— TASK DIRECTIONS —
Pull each line holding the word "cinético" from the data.

— DATA —
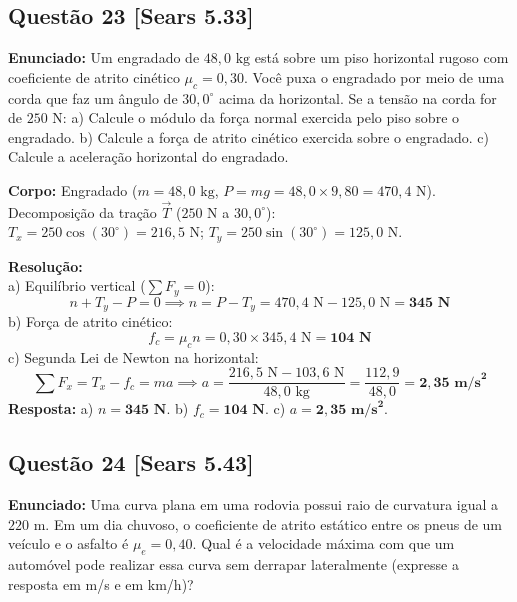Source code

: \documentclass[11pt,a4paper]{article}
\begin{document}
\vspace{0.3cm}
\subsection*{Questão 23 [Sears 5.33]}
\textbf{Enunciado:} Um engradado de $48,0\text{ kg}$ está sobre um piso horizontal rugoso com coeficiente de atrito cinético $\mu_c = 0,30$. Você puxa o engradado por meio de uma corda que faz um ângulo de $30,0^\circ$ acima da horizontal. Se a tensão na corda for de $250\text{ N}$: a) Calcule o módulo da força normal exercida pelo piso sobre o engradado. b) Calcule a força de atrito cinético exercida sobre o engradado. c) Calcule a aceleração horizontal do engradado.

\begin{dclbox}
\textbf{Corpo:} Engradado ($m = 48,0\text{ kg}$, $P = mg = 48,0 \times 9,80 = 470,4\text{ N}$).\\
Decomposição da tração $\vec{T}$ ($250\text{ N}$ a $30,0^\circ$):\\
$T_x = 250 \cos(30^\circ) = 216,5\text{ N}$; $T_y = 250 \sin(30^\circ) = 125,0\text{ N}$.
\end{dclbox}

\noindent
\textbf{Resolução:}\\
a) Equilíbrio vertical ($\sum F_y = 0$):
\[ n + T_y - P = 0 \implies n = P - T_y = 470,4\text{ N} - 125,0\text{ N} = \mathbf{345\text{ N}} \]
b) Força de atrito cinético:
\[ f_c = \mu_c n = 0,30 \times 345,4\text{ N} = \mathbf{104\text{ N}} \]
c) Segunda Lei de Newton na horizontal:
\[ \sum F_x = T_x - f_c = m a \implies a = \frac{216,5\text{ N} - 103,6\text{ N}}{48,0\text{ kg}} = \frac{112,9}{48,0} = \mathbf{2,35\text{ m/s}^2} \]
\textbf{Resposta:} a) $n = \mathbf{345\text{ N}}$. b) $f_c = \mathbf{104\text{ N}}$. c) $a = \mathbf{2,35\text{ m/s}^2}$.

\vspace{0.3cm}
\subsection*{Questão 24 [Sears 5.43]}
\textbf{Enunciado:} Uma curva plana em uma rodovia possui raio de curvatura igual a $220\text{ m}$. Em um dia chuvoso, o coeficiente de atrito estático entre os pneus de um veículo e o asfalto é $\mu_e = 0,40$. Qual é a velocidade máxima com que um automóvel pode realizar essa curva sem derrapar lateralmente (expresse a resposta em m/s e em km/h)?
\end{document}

— RESULT OF THIS TASK —
\textbf{Enunciado:} Um engradado de $48,0\text{ kg}$ está sobre um piso horizontal rugoso com coeficiente de atrito cinético $\mu_c = 0,30$. Você puxa o engradado por meio de uma corda que faz um ângulo de $30,0^\circ$ acima da horizontal. Se a tensão na corda for de $250\text{ N}$: a) Calcule o módulo da força normal exercida pelo piso sobre o engradado. b) Calcule a força de atrito cinético exercida sobre o engradado. c) Calcule a aceleração horizontal do engradado.
b) Força de atrito cinético:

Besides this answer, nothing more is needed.